**Task instructions:** Please reproduce exactly the lines from the start of the records through the one containing "Note the PV", and nothing more.

**Exercise input:**
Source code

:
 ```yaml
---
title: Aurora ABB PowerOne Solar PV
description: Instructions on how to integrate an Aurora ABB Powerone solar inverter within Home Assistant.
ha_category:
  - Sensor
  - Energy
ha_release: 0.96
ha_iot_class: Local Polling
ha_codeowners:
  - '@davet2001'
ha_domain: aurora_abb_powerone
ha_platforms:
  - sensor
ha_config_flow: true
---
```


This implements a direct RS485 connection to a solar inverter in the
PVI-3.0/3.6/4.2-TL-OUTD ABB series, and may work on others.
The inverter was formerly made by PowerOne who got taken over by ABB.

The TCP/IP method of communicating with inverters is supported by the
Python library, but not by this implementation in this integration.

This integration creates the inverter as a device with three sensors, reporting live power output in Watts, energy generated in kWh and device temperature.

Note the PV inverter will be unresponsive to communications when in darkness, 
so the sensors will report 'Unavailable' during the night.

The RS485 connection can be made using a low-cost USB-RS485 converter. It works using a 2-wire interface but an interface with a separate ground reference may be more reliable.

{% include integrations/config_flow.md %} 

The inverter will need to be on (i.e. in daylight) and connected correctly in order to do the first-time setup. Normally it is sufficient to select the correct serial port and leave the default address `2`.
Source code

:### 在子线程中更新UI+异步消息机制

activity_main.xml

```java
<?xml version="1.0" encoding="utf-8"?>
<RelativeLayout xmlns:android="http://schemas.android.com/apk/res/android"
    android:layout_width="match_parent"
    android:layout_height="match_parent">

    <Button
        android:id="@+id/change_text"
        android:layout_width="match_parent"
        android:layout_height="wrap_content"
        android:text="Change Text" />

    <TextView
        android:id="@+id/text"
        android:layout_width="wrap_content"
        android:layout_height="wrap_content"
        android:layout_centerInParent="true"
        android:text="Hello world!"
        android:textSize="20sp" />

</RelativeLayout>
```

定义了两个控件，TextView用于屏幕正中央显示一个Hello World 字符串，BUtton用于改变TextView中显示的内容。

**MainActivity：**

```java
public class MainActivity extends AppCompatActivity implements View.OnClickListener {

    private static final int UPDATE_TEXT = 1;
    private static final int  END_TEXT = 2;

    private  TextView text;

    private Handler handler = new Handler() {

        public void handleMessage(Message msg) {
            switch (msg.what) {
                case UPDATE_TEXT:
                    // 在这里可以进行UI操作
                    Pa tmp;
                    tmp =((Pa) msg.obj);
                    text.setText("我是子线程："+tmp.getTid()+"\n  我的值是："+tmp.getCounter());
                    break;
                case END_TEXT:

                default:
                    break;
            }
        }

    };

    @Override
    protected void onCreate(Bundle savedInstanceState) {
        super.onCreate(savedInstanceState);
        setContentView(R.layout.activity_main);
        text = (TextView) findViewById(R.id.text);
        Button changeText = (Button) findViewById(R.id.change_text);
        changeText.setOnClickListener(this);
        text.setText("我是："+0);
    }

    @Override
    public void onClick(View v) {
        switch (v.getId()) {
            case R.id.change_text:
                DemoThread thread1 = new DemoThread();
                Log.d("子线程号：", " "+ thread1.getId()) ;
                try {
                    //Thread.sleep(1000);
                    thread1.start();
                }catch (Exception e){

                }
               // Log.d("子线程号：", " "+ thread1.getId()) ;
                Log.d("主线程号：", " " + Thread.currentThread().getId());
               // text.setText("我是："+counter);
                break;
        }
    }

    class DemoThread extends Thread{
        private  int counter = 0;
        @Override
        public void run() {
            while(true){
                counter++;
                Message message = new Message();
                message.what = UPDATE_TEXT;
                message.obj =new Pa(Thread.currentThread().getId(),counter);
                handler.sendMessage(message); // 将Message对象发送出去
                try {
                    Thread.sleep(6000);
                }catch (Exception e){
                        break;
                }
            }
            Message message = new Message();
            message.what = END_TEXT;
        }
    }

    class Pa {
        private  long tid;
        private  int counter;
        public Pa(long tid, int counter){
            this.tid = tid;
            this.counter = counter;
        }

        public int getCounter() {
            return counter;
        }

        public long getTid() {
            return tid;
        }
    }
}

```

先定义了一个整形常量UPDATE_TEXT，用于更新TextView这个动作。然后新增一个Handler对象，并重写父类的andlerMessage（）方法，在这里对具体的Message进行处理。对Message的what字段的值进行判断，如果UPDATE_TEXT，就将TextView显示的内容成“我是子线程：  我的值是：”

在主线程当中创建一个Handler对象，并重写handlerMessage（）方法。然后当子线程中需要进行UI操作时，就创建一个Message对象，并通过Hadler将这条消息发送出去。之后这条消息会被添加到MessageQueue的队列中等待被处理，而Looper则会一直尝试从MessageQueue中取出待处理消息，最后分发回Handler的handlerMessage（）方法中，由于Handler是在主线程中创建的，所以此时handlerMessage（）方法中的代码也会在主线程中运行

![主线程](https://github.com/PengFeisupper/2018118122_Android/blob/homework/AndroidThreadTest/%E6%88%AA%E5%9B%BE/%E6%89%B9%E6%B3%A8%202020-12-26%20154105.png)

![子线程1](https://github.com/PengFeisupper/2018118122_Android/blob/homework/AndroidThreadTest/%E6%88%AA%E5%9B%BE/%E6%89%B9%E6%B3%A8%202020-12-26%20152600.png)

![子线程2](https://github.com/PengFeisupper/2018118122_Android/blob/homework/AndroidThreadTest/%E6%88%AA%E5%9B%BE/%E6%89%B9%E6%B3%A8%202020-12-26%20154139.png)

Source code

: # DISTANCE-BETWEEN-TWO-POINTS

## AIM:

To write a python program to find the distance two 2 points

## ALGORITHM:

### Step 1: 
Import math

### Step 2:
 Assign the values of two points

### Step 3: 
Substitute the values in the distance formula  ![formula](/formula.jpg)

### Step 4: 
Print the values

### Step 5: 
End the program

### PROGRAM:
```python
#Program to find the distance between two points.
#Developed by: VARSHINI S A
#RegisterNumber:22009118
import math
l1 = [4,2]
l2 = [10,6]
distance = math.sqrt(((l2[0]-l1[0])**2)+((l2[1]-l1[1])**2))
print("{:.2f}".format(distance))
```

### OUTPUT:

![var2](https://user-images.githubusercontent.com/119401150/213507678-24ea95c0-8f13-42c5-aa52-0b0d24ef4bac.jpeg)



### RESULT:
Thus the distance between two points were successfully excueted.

**Expected output:**
Source code

:
 ```yaml
---
title: Aurora ABB PowerOne Solar PV
description: Instructions on how to integrate an Aurora ABB Powerone solar inverter within Home Assistant.
ha_category:
  - Sensor
  - Energy
ha_release: 0.96
ha_iot_class: Local Polling
ha_codeowners:
  - '@davet2001'
ha_domain: aurora_abb_powerone
ha_platforms:
  - sensor
ha_config_flow: true
---
```


This implements a direct RS485 connection to a solar inverter in the
PVI-3.0/3.6/4.2-TL-OUTD ABB series, and may work on others.
The inverter was formerly made by PowerOne who got taken over by ABB.

The TCP/IP method of communicating with inverters is supported by the
Python library, but not by this implementation in this integration.

This integration creates the inverter as a device with three sensors, reporting live power output in Watts, energy generated in kWh and device temperature.

Note the PV inverter will be unresponsive to communications when in darkness, 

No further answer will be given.